EXTRACTED DATA -
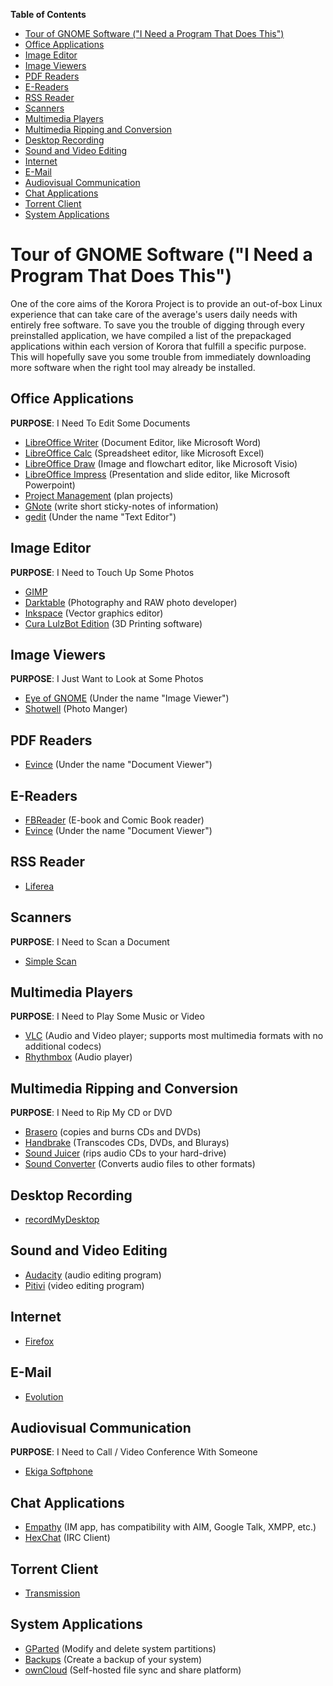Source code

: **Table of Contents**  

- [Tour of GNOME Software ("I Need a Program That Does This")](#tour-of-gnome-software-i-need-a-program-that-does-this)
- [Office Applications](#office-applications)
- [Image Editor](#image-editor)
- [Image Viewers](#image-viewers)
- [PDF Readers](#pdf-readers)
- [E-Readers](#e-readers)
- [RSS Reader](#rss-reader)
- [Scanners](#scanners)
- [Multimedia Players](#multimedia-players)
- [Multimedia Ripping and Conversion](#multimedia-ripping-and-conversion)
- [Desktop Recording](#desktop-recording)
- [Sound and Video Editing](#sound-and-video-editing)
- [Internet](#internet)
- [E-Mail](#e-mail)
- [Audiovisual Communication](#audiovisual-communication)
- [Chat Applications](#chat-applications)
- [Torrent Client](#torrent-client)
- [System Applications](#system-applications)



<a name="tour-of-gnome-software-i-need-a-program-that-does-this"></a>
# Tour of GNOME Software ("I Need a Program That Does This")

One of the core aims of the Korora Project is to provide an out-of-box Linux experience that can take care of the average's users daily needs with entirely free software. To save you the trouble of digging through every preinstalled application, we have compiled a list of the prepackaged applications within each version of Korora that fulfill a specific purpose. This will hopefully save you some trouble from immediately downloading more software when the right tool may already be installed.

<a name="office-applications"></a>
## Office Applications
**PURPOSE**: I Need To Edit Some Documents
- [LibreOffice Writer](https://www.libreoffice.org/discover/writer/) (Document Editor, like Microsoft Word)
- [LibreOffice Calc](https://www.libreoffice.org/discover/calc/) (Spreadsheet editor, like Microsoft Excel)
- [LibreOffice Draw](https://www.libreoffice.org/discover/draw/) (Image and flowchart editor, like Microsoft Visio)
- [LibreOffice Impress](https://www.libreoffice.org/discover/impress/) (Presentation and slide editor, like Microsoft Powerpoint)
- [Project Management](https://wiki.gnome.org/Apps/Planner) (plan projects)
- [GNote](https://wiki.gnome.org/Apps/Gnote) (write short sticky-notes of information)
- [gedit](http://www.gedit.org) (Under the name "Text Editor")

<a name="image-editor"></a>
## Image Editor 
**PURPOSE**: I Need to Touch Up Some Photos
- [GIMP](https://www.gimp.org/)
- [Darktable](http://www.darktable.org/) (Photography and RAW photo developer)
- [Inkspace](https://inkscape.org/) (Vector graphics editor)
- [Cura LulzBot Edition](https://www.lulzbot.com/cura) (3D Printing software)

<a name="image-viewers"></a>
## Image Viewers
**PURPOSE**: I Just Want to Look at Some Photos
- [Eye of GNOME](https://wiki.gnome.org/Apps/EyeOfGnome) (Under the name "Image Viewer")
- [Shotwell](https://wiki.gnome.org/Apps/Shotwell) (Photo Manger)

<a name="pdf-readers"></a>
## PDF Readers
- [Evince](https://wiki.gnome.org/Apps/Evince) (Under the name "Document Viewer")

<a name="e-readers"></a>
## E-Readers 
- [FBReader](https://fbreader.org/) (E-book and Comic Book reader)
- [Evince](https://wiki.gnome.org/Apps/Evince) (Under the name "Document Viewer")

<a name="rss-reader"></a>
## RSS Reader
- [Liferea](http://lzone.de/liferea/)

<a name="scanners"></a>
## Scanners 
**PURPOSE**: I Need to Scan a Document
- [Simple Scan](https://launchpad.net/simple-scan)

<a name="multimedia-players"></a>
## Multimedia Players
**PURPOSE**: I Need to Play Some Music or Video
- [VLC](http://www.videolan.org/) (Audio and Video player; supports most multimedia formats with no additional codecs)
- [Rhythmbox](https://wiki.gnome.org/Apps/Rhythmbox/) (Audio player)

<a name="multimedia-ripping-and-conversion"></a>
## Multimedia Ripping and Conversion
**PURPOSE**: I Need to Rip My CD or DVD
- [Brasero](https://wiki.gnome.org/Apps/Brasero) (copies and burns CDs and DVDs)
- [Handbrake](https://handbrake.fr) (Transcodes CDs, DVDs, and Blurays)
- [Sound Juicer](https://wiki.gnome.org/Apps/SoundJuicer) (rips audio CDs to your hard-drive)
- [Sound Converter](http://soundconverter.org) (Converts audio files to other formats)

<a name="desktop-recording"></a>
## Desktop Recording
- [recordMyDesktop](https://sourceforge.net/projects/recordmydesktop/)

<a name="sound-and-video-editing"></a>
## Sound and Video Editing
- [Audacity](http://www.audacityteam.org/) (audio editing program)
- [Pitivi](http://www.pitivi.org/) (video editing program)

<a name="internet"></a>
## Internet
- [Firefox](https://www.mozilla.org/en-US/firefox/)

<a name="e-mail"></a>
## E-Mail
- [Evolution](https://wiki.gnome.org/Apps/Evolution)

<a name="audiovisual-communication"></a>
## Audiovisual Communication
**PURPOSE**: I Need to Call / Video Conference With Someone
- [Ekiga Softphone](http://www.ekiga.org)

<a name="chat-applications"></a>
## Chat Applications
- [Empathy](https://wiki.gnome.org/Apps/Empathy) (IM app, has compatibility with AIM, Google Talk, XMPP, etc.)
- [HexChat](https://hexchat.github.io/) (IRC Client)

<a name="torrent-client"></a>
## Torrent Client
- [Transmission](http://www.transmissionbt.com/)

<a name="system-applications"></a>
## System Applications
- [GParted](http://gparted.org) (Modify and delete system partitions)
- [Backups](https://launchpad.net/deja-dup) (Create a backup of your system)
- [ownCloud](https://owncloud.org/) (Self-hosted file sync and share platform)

TASK BRIEF - The expected answer is a copy of each line in the listing above that contains "wiki".

ANSWER TO THIS PROBLEM -
- [Project Management](https://wiki.gnome.org/Apps/Planner) (plan projects)
- [GNote](https://wiki.gnome.org/Apps/Gnote) (write short sticky-notes of information)
- [Eye of GNOME](https://wiki.gnome.org/Apps/EyeOfGnome) (Under the name "Image Viewer")
- [Shotwell](https://wiki.gnome.org/Apps/Shotwell) (Photo Manger)
- [Evince](https://wiki.gnome.org/Apps/Evince) (Under the name "Document Viewer")
- [Evince](https://wiki.gnome.org/Apps/Evince) (Under the name "Document Viewer")
- [Rhythmbox](https://wiki.gnome.org/Apps/Rhythmbox/) (Audio player)
- [Brasero](https://wiki.gnome.org/Apps/Brasero) (copies and burns CDs and DVDs)
- [Sound Juicer](https://wiki.gnome.org/Apps/SoundJuicer) (rips audio CDs to your hard-drive)
- [Evolution](https://wiki.gnome.org/Apps/Evolution)
- [Empathy](https://wiki.gnome.org/Apps/Empathy) (IM app, has compatibility with AIM, Google Talk, XMPP, etc.)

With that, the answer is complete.